La loi Alimentation permet au gouvernement d’encadrer les promotions, mais qu’en est-il des pratiques liées aux cartes de fidélité ? Explications. Ce sujet a été proposé par Michel Biero, directeur exécutif achats et marketing de Lidl France, rédacteur en chef invité des Marchés Hebdo.

Didier Le Goff, avocat.

La loi dite Alimentation promulguée le 1er novembre est le fruit des états généraux de l’alimentation achevés début 2018. L’un de ses objectifs majeurs était de conforter le revenu des producteurs, ce qui impliquait forcément d’exercer un contrôle plus prégnant sur les conditions de formation des prix de vente au consommateur. L’on se souvient de la promotion agressive présentant à la vente au consommateur une pâte à tartiner chocolatée à base de noisettes avec une démarque de 70 % en rayonnage, début 2018. Si cette affaire a fait grand bruit, c’est notamment parce qu’elle coïncidait avec les Egalim en cours.

Pourtant, il faut bien admettre qu’une promotion fréquente en rayonnage, du type « 3 pour le prix de 1 » revient à une réduction du même ordre de grandeur. En droit de la vente, lorsque le vendeur a livré sa marchandise et qu’il en a été payé, l’acheteur est libre de la commercialiser comme bon lui semble, sous réserve de ne pas la revendre à perte.

La prise en compte des services rendus

Or, dans la relation fournisseur/distributeur, le schéma décrit ci-dessus est des plus théoriques, puisque la loi permet de prendre en compte dans la finalisation du contrat prévu par les dispositions de l’article L441-7 du Code de commerce, les « services rendus par le distributeur aux consommateurs ou aux professionnels à l’occasion de la revente des produits du fournisseur » et même les « autres obligations destinées à favoriser la relation entre le fournisseur et le distributeur… »

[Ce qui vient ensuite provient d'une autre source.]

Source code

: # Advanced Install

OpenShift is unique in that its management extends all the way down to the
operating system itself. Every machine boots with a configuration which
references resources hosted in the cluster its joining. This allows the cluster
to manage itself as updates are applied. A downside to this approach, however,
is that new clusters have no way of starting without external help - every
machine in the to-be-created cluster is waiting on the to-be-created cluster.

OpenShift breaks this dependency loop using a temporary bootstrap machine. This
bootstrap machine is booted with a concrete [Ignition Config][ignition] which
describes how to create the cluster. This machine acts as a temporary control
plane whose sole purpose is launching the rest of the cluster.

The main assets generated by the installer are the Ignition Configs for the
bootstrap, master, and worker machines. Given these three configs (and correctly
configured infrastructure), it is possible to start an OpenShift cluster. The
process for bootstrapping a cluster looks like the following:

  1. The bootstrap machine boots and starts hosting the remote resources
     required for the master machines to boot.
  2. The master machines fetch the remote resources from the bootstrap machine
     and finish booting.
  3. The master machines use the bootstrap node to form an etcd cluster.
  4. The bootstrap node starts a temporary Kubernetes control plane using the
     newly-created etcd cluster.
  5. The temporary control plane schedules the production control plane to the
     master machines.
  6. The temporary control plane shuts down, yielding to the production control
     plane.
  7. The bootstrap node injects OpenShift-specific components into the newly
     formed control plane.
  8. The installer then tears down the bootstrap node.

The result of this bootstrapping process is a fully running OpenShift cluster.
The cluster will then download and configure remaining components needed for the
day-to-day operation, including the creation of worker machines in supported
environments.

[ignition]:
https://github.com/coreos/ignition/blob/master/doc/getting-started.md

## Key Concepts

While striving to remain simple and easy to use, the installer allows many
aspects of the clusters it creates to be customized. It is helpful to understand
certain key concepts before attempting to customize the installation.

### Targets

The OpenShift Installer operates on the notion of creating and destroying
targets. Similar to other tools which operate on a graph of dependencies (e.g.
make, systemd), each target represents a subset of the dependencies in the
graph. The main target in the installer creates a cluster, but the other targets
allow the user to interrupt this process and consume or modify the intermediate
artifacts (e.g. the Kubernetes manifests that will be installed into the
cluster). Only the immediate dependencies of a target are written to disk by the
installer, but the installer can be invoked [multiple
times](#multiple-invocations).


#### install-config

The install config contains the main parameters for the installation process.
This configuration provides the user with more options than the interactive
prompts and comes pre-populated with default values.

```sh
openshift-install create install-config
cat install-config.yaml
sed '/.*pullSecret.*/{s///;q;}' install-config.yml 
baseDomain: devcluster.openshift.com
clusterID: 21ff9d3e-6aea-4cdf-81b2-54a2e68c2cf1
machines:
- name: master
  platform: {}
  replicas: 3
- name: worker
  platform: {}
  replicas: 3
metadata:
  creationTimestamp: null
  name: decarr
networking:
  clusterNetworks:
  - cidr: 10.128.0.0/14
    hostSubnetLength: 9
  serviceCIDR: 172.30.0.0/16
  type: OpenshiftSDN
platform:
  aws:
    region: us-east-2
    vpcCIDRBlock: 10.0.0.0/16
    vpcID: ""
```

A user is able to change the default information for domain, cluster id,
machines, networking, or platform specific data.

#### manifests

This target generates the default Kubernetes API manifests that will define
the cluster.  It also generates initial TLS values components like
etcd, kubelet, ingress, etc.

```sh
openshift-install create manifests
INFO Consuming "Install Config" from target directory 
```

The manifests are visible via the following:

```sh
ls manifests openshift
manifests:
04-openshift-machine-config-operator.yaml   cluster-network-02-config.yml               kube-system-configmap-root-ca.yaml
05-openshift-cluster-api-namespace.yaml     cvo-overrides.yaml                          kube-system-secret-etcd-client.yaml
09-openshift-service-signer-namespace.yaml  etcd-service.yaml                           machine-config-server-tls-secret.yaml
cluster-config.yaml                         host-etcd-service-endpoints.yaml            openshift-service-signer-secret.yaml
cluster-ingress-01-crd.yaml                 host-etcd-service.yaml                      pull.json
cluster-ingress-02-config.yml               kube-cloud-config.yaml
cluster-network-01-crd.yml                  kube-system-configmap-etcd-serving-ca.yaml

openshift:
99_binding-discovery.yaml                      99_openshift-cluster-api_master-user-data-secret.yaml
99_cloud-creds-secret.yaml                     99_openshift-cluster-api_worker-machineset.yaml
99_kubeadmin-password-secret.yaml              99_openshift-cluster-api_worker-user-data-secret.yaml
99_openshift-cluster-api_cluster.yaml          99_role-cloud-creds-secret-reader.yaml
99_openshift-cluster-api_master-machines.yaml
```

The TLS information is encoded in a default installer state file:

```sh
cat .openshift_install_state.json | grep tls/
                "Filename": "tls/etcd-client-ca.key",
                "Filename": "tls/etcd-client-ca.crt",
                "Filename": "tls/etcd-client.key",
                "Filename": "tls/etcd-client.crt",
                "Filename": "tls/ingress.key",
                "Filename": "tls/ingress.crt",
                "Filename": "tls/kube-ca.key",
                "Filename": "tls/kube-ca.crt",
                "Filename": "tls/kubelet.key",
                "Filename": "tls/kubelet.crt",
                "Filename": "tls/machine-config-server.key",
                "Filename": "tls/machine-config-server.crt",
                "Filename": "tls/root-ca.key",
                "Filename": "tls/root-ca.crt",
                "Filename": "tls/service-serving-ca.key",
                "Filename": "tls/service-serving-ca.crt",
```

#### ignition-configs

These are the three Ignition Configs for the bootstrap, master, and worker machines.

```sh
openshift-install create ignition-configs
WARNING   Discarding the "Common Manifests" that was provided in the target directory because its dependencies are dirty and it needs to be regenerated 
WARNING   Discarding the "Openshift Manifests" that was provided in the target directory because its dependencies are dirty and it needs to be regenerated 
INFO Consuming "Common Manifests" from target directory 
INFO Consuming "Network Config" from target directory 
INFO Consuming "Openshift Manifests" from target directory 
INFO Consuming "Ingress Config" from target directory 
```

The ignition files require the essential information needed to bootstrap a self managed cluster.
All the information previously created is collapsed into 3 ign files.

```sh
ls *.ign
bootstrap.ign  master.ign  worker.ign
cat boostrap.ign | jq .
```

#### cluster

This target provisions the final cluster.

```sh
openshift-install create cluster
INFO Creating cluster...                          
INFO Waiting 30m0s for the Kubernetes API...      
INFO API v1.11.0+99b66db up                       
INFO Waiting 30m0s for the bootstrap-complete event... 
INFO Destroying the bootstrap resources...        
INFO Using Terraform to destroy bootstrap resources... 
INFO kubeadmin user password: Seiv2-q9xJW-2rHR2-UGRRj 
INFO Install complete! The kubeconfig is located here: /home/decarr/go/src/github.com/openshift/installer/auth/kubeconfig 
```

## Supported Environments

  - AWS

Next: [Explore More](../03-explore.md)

Conforter le revenu des producteurs revenait donc nécessairement à remettre en cause, au moins pour partie, cette économie contractuelle, et c’est pourquoi la loi Alimentation a autorisé le gouvernement à encadrer, par une ordonnance (encore non publiée à l’heure du bouclage), les opérations promotionnelles financées par le distributeur ou le fournisseur portant sur la vente au consommateur de denrées alimentaires et de produits destinés à l’alimentation des animaux de compagnie.

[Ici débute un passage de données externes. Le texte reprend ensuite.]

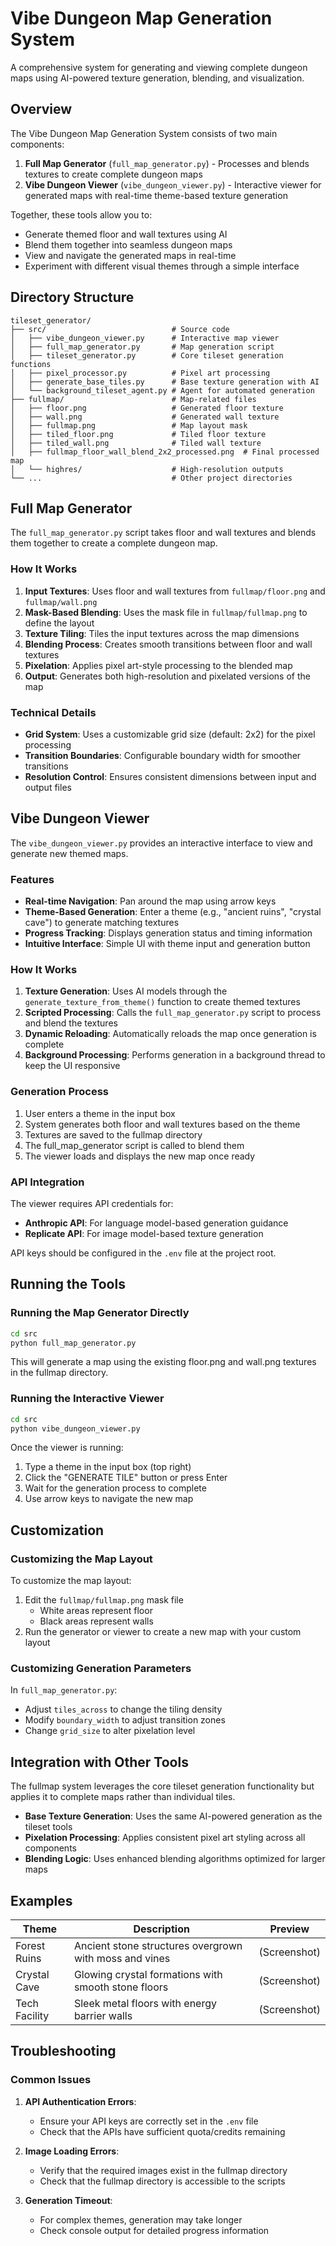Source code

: # Vibe Dungeon Map Generation System

A comprehensive system for generating and viewing complete dungeon maps using AI-powered texture generation, blending, and visualization.

## Overview

The Vibe Dungeon Map Generation System consists of two main components:
1. **Full Map Generator** (`full_map_generator.py`) - Processes and blends textures to create complete dungeon maps
2. **Vibe Dungeon Viewer** (`vibe_dungeon_viewer.py`) - Interactive viewer for generated maps with real-time theme-based texture generation

Together, these tools allow you to:
- Generate themed floor and wall textures using AI
- Blend them together into seamless dungeon maps
- View and navigate the generated maps in real-time
- Experiment with different visual themes through a simple interface

## Directory Structure

```
tileset_generator/
├── src/                            # Source code
│   ├── vibe_dungeon_viewer.py      # Interactive map viewer
│   ├── full_map_generator.py       # Map generation script
│   ├── tileset_generator.py        # Core tileset generation functions
│   ├── pixel_processor.py          # Pixel art processing
│   ├── generate_base_tiles.py      # Base texture generation with AI
│   └── background_tileset_agent.py # Agent for automated generation
├── fullmap/                        # Map-related files
│   ├── floor.png                   # Generated floor texture
│   ├── wall.png                    # Generated wall texture
│   ├── fullmap.png                 # Map layout mask
│   ├── tiled_floor.png             # Tiled floor texture
│   ├── tiled_wall.png              # Tiled wall texture
│   ├── fullmap_floor_wall_blend_2x2_processed.png  # Final processed map
│   └── highres/                    # High-resolution outputs
└── ...                             # Other project directories
```

## Full Map Generator

The `full_map_generator.py` script takes floor and wall textures and blends them together to create a complete dungeon map.

### How It Works

1. **Input Textures**: Uses floor and wall textures from `fullmap/floor.png` and `fullmap/wall.png`
2. **Mask-Based Blending**: Uses the mask file in `fullmap/fullmap.png` to define the layout
3. **Texture Tiling**: Tiles the input textures across the map dimensions
4. **Blending Process**: Creates smooth transitions between floor and wall textures
5. **Pixelation**: Applies pixel art-style processing to the blended map
6. **Output**: Generates both high-resolution and pixelated versions of the map

### Technical Details

- **Grid System**: Uses a customizable grid size (default: 2x2) for the pixel processing
- **Transition Boundaries**: Configurable boundary width for smoother transitions
- **Resolution Control**: Ensures consistent dimensions between input and output files

## Vibe Dungeon Viewer

The `vibe_dungeon_viewer.py` provides an interactive interface to view and generate new themed maps.

### Features

- **Real-time Navigation**: Pan around the map using arrow keys
- **Theme-Based Generation**: Enter a theme (e.g., "ancient ruins", "crystal cave") to generate matching textures
- **Progress Tracking**: Displays generation status and timing information
- **Intuitive Interface**: Simple UI with theme input and generation button

### How It Works

1. **Texture Generation**: Uses AI models through the `generate_texture_from_theme()` function to create themed textures
2. **Scripted Processing**: Calls the `full_map_generator.py` script to process and blend the textures
3. **Dynamic Reloading**: Automatically reloads the map once generation is complete
4. **Background Processing**: Performs generation in a background thread to keep the UI responsive

### Generation Process

1. User enters a theme in the input box
2. System generates both floor and wall textures based on the theme
3. Textures are saved to the fullmap directory
4. The full_map_generator script is called to blend them
5. The viewer loads and displays the new map once ready

### API Integration

The viewer requires API credentials for:
- **Anthropic API**: For language model-based generation guidance
- **Replicate API**: For image model-based texture generation

API keys should be configured in the `.env` file at the project root.

## Running the Tools

### Running the Map Generator Directly

```bash
cd src
python full_map_generator.py
```

This will generate a map using the existing floor.png and wall.png textures in the fullmap directory.

### Running the Interactive Viewer

```bash
cd src
python vibe_dungeon_viewer.py
```

Once the viewer is running:
1. Type a theme in the input box (top right)
2. Click the "GENERATE TILE" button or press Enter
3. Wait for the generation process to complete
4. Use arrow keys to navigate the new map

## Customization

### Customizing the Map Layout

To customize the map layout:
1. Edit the `fullmap/fullmap.png` mask file
   - White areas represent floor
   - Black areas represent walls
2. Run the generator or viewer to create a new map with your custom layout

### Customizing Generation Parameters

In `full_map_generator.py`:
- Adjust `tiles_across` to change the tiling density
- Modify `boundary_width` to adjust transition zones
- Change `grid_size` to alter pixelation level

## Integration with Other Tools

The fullmap system leverages the core tileset generation functionality but applies it to complete maps rather than individual tiles.

- **Base Texture Generation**: Uses the same AI-powered generation as the tileset tools
- **Pixelation Processing**: Applies consistent pixel art styling across all components
- **Blending Logic**: Uses enhanced blending algorithms optimized for larger maps

## Examples

| Theme | Description | Preview |
|-------|-------------|---------|
| Forest Ruins | Ancient stone structures overgrown with moss and vines | (Screenshot) |
| Crystal Cave | Glowing crystal formations with smooth stone floors | (Screenshot) |
| Tech Facility | Sleek metal floors with energy barrier walls | (Screenshot) |

## Troubleshooting

### Common Issues

1. **API Authentication Errors**:
   - Ensure your API keys are correctly set in the `.env` file
   - Check that the APIs have sufficient quota/credits remaining

2. **Image Loading Errors**:
   - Verify that the required images exist in the fullmap directory
   - Check that the fullmap directory is accessible to the scripts

3. **Generation Timeout**:
   - For complex themes, generation may take longer
   - Check console output for detailed progress information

Sous réserve de changements de dernière minute, les ordonnances devaient porter sur une double limitation des promotions : pas plus de 34 % du prix de vente au consommateur ou une augmentation de la quantité vendue équivalente, ces avantages promotionnels ne devant pas porter sur des produits représentant plus de 25 % du chiffre d’affaires prévisionnel prévu par la convention art. L441-7, ou par le contrat conforme à l’article L441-10 ou encore L442-9 du Code de commerce. La limitation viserait tous types d’avantages, qu’ils soient immédiats ou différés.

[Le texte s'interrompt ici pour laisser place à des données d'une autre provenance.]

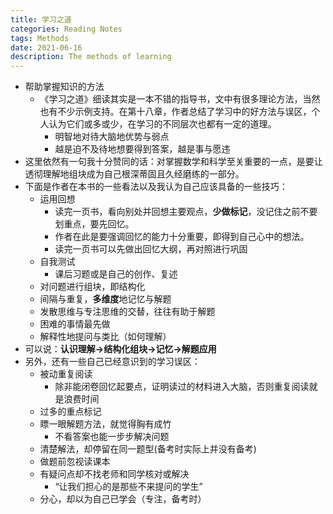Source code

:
 ```yaml
---
title: 学习之道
categories: Reading Notes
tags: Methods
date: 2021-06-16
description: The methods of learning 
---
```


- 帮助掌握知识的方法
    - 《学习之道》细读其实是一本不错的指导书，文中有很多理论方法，当然也有不少示例支持。在第十八章，作者总结了学习中的好方法与误区，个人认为它们或多或少，在学习的不同层次也都有一定的道理。
        - 明智地对待大脑地优势与弱点
        - 越是迫不及待地想要得到答案，越是事与愿违
- 这里依然有一句我十分赞同的话：对掌握数学和科学至关重要的一点，是要让透彻理解地组块成为自己根深蒂固且久经磨练的一部分。
- 下面是作者在本书的一些看法以及我认为自己应该具备的一些技巧：
    - 运用回想
        - 读完一页书，看向别处并回想主要观点，**少做标记**，没记住之前不要划重点，要先回忆。
        - 作者在此是要强调回忆的能力十分重要，即得到自己心中的想法。
        - 读完一页书可以先做出回忆大纲，再对照进行巩固
    - 自我测试
        - 课后习题或是自己的创作、复述
    - 对问题进行组块，即结构化
    - 间隔与重复，**多维度**地记忆与解题
    - 发散思维与专注思维的交替，往往有助于解题
    - 困难的事情最先做
    - 解释性地提问与类比（如何理解）
- 可以说：**认识理解->结构化组块->记忆->解题应用**
- 另外，还有一些自己已经意识到的学习误区：
    - 被动重复阅读
        - 除非能闭卷回忆起要点，证明读过的材料进入大脑，否则重复阅读就是浪费时间
    - 过多的重点标记
    - 瞟一眼解题方法，就觉得胸有成竹
        - 不看答案也能一步步解决问题
    - 清楚解法，却停留在同一题型(备考时实际上并没有备考)
    - 做题前忽视读课本
    - 有疑问点却不找老师和同学核对或解决
        - “让我们担心的是那些不来提问的学生”
    - 分心，却以为自己已学会（专注，备考时）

Ainsi, le « 3 pour le prix de 1 » ne sera plus possible, mais le « 3 pour le prix de 2 », toujours. Or, la promotion par le prix est l’ADN de la grande distribution, à l’instar de ce que le service associé représente pour la distribution sélective.

Autant dire que la grande distribution va devoir se réinventer pour continuer à fidéliser sa clientèle, au moment même où, d’une part, elle est attaquée une nouvelle concurrence, du type Amazon, et où, par ailleurs, une partie de la population est dans la rue pour défendre son pouvoir d’achat.

Fidélité par cagnottage

Et si la carte de fidélité par cagnottage était cet instrument idéal ? À travers cette technique de fidélisation, les distributeurs proposent pour l’achat de certains produits, des avantages financiers dont le montant est reporté sur une cagnotte liée à une carte de fidélité qui est souvent également un moyen de paiement.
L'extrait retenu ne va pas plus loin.